Fuzzy Grouping is a component which, when used as part of a data flow in an SSIS (SQL Server Integration Services) package, enables you to identify groups of records in a table where each record in the group potentially corresponds to the same real-world entity. The grouping is resilient to commonly observed errors in real data, because records in each group may not be identical to each other but are very similar to each other.

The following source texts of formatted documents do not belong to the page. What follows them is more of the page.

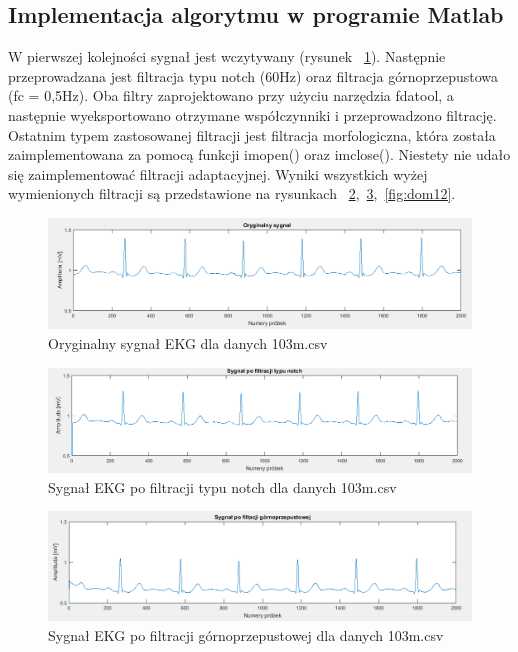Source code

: \documentclass[10pt,a4paper]{article}
\begin{document}
\subsection{Implementacja algorytmu w programie Matlab}

W pierwszej kolejności sygnał jest wczytywany (rysunek ~\ref{fig:dom9}). Następnie przeprowadzana jest filtracja typu notch (60Hz) oraz filtracja górnoprzepustowa (fc = 0,5Hz). Oba filtry zaprojektowano przy użyciu narzędzia fdatool, a następnie wyeksportowano otrzymane współczynniki i przeprowadzono filtrację. Ostatnim typem zastosowanej filtracji jest filtracja morfologiczna, która została zaimplementowana za pomocą funkcji imopen() oraz imclose(). Niestety nie udało się zaimplementować filtracji adaptacyjnej.  Wyniki wszystkich wyżej wymienionych filtracji są przedstawione na rysunkach ~\ref{fig:dom10},~\ref{fig:dom11},~\ref{fig:dom12}.

\begin{figure}
  	\centering
    \includegraphics[width=1\textwidth]{dom9}
    \caption{Oryginalny sygnał EKG dla danych 103m.csv}
  	\label{fig:dom9}
\end{figure}

\begin{figure}
  	\centering
    \includegraphics[width=1\textwidth]{dom10}
    \caption{Sygnał EKG po filtracji typu notch dla danych 103m.csv}
  	\label{fig:dom10}
\end{figure}

\begin{figure}
  	\centering
    \includegraphics[width=1\textwidth]{dom11}
    \caption{Sygnał EKG po filtracji górnoprzepustowej dla danych 103m.csv}
  	\label{fig:dom11}
\end{figure}
\end{document}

As you can imagine, the functionality provided by the complex and highly efficient algorithms implemented in this transformation can help you save a huge amount of time in data cleaning tasks. You just should know that in order for the SSIS runtime to let you run these powerful Fuzzy Grouping transformation, it requires SQL Server to be running an Enterprise Edition.
Trying to run it in any non-Enterprise edition will cause the SSIS runtime to throw error 8228 (The task "%1!s!" cannot run on installed %2!s! of Integration Services. It requires %3!s! or higher.) There is an exception to this rule though: if you run any package from the IDE (BIDS) in debugging mode, it will run no matter what edition of SQL is installed in the machine from where the transformation is being invoked. It has been deliberately decided to make it work that way so that developers don’t need to run an Enterprise edition in their development environments.
This post is part of the a series I decided to call “Understanding the value of the Enterprise Edition, one feature at a time” which I started in September 2011 and will grow on a weekly basis, having a new post incorporated to the family every Friday.